Assist small-scale machine learning.


Keywords
data-science, machine-learning, pandas, python3, scikit-learn
License
GPL-3.0
Install
pip install Lutil==0.1.10

Documentation

learning-utility

Assist small-scale machine learning.

learning-utility is a package of utilities for small-scale machine learning tasks with scikit-learn.

image image PyPI - Python Version Downloads PyPI

Installation

pip install Lutil

Key Features

Cache Intermediate Results

InlineCheckpoint can cache the computation result in the first call. Since then, if nothing has changed, it retrieves the cache and skips computation.

Suppose you have such a .py file.

from Lutil.checkpoints import InlineCheckpoint

a, b = 1, 2
with InlineCheckpoint(watch=["a", "b"], produce=["c"]):
   print("Heavy computation.")
   c = a + b

print(c)

Run the script, you will get:

Heavy computation.
3

Run this script again, the with-statement will be skipped. You will get:

3

Once a value among watch changes or the code inside the with-statement changes, re-calculation takes place to ensure the correct output.

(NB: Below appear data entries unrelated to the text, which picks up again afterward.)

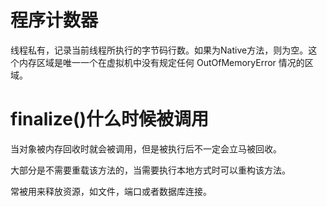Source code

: # 程序计数器
线程私有，记录当前线程所执行的字节码行数。如果为Native方法，则为空。这个内存区域是唯一一个在虚拟机中没有规定任何 OutOfMemoryError 情况的区域。

# finalize()什么时候被调用
当对象被内存回收时就会被调用，但是被执行后不一定会立马被回收。

大部分是不需要重载该方法的，当需要执行本地方式时可以重构该方法。

常被用来释放资源，如文件，端口或者数据库连接。

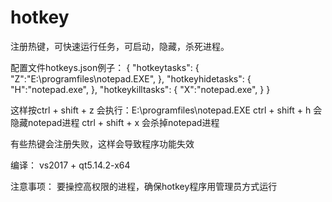 # hotkey
注册热键，可快速运行任务，可启动，隐藏，杀死进程。

配置文件hotkeys.json例子：
{
	"hotkeytasks": {
	"Z":"E:\programfiles\notepad.EXE",
	},
   "hotkeyhidetasks": {
	   "H":"notepad.exe",
   },
   "hotkeykilltasks": {
	   "X":"notepad.exe",
   }
}

这样按ctrl + shift + z 会执行：E:\programfiles\notepad.EXE
ctrl + shift + h 会隐藏notepad进程
ctrl + shift + x 会杀掉notepad进程

有些热键会注册失败，这样会导致程序功能失效

编译：
vs2017 + qt5.14.2-x64

注意事项： 要操控高权限的进程，确保hotkey程序用管理员方式运行
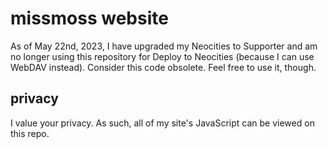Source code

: # missmoss website
As of May 22nd, 2023, I have upgraded my Neocities to Supporter and am no longer using this repository for Deploy to Neocities (because I can use WebDAV instead). Consider this code obsolete. Feel free to use it, though.
## privacy
I value your privacy. As such, all of my site's JavaScript can be viewed on this repo.
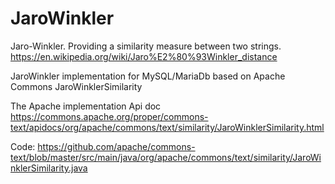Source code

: # JaroWinkler
Jaro-Winkler. Providing a similarity measure between two strings.
https://en.wikipedia.org/wiki/Jaro%E2%80%93Winkler_distance

JaroWinkler implementation for MySQL/MariaDb based on Apache Commons JaroWinklerSimilarity

The Apache implementation 
Api doc
https://commons.apache.org/proper/commons-text/apidocs/org/apache/commons/text/similarity/JaroWinklerSimilarity.html

Code:
https://github.com/apache/commons-text/blob/master/src/main/java/org/apache/commons/text/similarity/JaroWinklerSimilarity.java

Save Prediction Result According to the Given Format

Lots of machine learning competitions require a .csv file in a given format. Most of them provide an example file.

In example.csv:

id, pred
1, 0.25
2, 0.45
3, 0.56

Run:

>>> import numpy as np
>>> from Lutil.dataIO import AutoSaver

>>> result = np.array([0.2, 0.4, 0.1, 0.5])
       # Typical output of a scikit-learn predictor

>>> ac = AutoSaver(save_dir="somedir", example_path="path/to/example.csv")
>>> ac.save(result, "some_name.csv")

Then in your somedir/some_name.csv:

id, pred
1, 0.2
2, 0.4
3, 0.1
4, 0.5

It also works if the result is a pandas DataFrame, Series, 2-dim numpy array, etc. Also, the encoding, seperator, header, index of the example.csv will all be recognized.